Burada bu kentin tanıtıldığı çeşitli bölümlere ayrıntılı olarak dikkat çekmeyeceğiz. Burada belirtmek istediğim tek şey yalnızca Tanrı ne zaman yeryüzünde doğru bir tanığa sahip oldu ise şeytan da her zaman bu tanıklığı lekelemek ve bozmak için bir Babil’e sahip idi. Tanrı ne zaman yeryüzündeki bir kent ile adını bağladı ise o zaman Babil o kentin biçimini alır ve Tanrı, adını kilise ile birleştirdiği zaman ise o zaman Babil yine “büyük fahişe” (tüm iğrençliklerin anası) olarak adlandırılan bir din sisteminin şeklini alır. Tek bir sözcük ile özetleyecek olur isek, şeytanın Babil’i her zaman kendi eli ile bir araç ya da kanal bularak hem eski İsrail’de hem de şimdiki kilisede tanrısal eylemlere karşı olan amaçlarını oluşturur. Eski Antlaşma’nın tamamı boyunca İsrail ve Babil her zaman karşıt durumlarda görülürler: İsrail yükseldiği zaman, Babil alçalır. Ve Babil yükseldiği zaman İsrail alçalır. Bu nedenle İsraİl Yehova’nın tanığı olarak tamamen başarısızlığa uğradığı zaman, “Babil kralı onun kemiklerini kırdı ve onu bozguna uğrattı. Yeruşalim kentinde kalmış olması gereken Tanrı evinin eşyaları Babil kentine götürüldüler. Ama Yeşaya üstün peygamberliği ile bizi tüm bunların karşıtı olan bir noktaya doğru yönlendirir. Ve çok görkemli örnekler ile İsrail’in yıldızının yükseldiğini ve Babil’in tamamen battığını bize gösterir. “Rab İsrail halkını acıdan ve sıkıntıdan ve yaptığı ağır işlerden kurtardığı gün Babil kralını alaya alarak, ‘Halkı ezenin nasıl da sonu geldi’ diyecekler, ‘zorbalığı nasıl da sona erdi!’ Rab kötülerin değneğini, egemenlerin asasını kırdı. O asa ki, halklara gazap ile vurdukça vurdu, ulusları öfke ile ve dinmeyen öfke ile yönetti. Bütün dünya esenlik ve barış içinde sevinç ile haykırıyor, Lübnan’ın çam ve sedir ağaçları bile kralın yok oluşuna seviniyor.” Yeşaya 14:3-8.

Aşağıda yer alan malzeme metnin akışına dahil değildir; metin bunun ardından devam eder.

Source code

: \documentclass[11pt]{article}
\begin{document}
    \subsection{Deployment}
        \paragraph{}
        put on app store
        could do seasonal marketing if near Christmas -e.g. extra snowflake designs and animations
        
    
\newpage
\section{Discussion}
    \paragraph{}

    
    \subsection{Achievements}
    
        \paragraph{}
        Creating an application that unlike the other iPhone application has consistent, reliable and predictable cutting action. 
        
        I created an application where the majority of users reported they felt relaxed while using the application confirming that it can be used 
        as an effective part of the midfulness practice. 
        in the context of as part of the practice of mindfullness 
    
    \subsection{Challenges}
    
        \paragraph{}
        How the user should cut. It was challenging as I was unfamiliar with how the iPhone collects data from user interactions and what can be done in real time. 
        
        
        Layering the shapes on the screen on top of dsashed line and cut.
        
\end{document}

Eski Antlaşma’da Babil halkı ile ilgili yazılan bilgiler hakkında yazacaklarım şimdilik bu kadar. Babil’in karakterini ve sonunu öğrenmek için değerli okuyucumun Vahiy kitabının 17. Ve 18.bölümlerine dönmesi yeterli olacaktır. Babil, Kuzu’nun eşi olan gelin ile belirgin bir karşıtlık içinde takdim edilir. Ve Babil’in sonuna bakınca onun Kuzu’nun görkemli evliliğinden sonra değirmen taşına benzeyen büyük bir taş gibi kaldırılıp denize atıldığını görürüz.

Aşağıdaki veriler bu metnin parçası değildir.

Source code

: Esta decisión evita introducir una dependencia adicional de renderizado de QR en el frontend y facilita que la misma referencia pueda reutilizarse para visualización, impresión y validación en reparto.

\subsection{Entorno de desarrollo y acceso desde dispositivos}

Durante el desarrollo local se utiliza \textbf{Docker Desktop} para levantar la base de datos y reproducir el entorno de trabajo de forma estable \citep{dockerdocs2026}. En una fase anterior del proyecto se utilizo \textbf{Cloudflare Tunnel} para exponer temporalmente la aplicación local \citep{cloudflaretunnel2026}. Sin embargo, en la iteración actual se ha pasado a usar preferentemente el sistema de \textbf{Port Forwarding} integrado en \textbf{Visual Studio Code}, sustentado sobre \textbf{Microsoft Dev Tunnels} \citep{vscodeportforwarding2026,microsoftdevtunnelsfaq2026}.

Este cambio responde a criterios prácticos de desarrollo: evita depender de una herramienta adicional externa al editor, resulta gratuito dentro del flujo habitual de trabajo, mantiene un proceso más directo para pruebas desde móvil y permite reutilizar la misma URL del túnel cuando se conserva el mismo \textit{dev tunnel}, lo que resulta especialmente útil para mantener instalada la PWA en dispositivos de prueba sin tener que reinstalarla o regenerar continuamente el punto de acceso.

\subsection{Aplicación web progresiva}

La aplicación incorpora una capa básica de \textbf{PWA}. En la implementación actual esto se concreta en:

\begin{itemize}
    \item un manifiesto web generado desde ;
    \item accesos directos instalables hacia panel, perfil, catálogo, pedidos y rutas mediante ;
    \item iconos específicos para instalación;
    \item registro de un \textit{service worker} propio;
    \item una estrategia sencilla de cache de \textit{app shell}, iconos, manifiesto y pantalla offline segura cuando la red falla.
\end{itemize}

Ama yine de bu çok ilginç konuyu burada izleme girişiminde bulunmayacağım: Burada bu konuya yalnızca Nemrut’un adı ile bağlantılı olarak değinmiş bulundum. Okuyucumun Babil adının geçtiği tüm bu kutsal yazılardan Babil hakkında bilgi sahibi olması için Vahiy 17 ve 18.bölümleri okumasını önerdim.

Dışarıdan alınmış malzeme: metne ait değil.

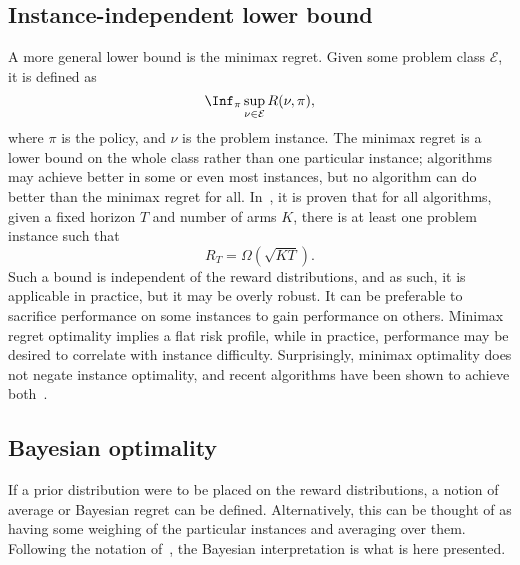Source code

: \subsection{Instance-independent lower bound}
A more general lower bound is the minimax regret.
Given some problem class $\mathcal{E}$, it is defined as
\begin{equation}
    \Inf_{\pi} \sup_{\nu \in \mathcal{E}} R(\nu, \pi),
\end{equation}
where $\pi$ is the policy, and $\nu$ is the problem instance.
The minimax regret is a lower bound on the whole class rather than one particular instance; algorithms may achieve better in some or even most instances, but no algorithm can do better than the minimax regret for all.
In~\autocite{auer2002a}, it is proven that for all algorithms, given a fixed horizon $T$ and number of arms $K$, there is at least one problem instance such that\footnotemark
\begin{equation}
    R_T = \Omega(\sqrt{KT}).
\end{equation}
Such a bound is independent of the reward distributions, and as such, it is applicable in practice, but it may be overly robust.
It can be preferable to sacrifice performance on some instances to gain performance on others.
Minimax regret optimality implies a flat risk profile, while in practice, performance may be desired to correlate with instance difficulty.
Surprisingly, minimax optimality does not negate instance optimality, and recent algorithms have been shown to achieve both~\autocite{menard2017, jin2020}.


\subsection{Bayesian optimality}
\label{sec:bayesian-optimality}
If a prior distribution were to be placed on the reward distributions, a notion of average or Bayesian regret can be defined.
Alternatively, this can be thought of as having some weighing of the particular instances and averaging over them.
Following the notation of~\autocite{lattimore2020}, the Bayesian interpretation is what is here presented.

“Kuş’un Nemrut adında bir oğlu oldu. Yiğitliği ile yeryüzüne ün saldı. Rabbin önünde yiğit bir avcı idi. “Rabbin önünde Nemrut gibi yiğit avcı sözü” buradan gelir. İlkin Şinar topraklarında, Babil, Erek, Akat, Kalne kentlerinde krallık yaptı. Sonra Asur’a giderek Ninova, Rehovot-İr, Kalah kentlerini ve Ninova ile önemli bir kent olan Kalah arasında Resen’i kurdu.” Yaratılış 10:8-12. İşte Babil’in başlangıcı böyle oldu ve onun karakteri Tanrının tüm kitabı boyunca dikkat çekecek bir şekilde bu başlangıç ile uyumludur. Babil yeryüzünde her zaman güçlü bir etkiye sahip olarak görülür; başlangıcını göklere borçlu olan her şeye karşı tam bir düşmanlık tutumu içinde hareket eder. Ve göklerdeki Tanrı ordularının “Hallelulja!” diye bağırmaları ancak Babil’in tamamen yok olmasından sonra duyulur. “Hallelulja! Gücü Her Şeye Yeten Rab Tanrı egemenlik sürüyor!” Bundan sonra Babil’in tüm gücü sonsuza kadar yok olacaktır; koca kent Babil de işte böyle şiddet ile atılacak ve bir daha görülmeyecek; o Babil ki bir zamanlar hem yabani ayvanları hem de pek çok canı mahvetmiş idi. Babil’in tüm gücü ve görkemi, tüm gösterişi ve gururu, zenginliği ve lüksü, ışığı ve sevinci, parlaklığı ve ihtişamı, güçlü çekicilikleri ve dört bir bucağa yayılmış olan etkisi sonsuza kadar ortadan kalkacaktır. Artık onda hiç kandil ışığı parlamayacak ve hiç bir yaşam sesi duyulmayacak idi. Tanrı Babil’i yargılayacak ve kutsalların, elçilerin ve peygamberlerin hakkını alacaktır. “Ey Rab, tüm bunlar ne zaman gerçekleşecek?”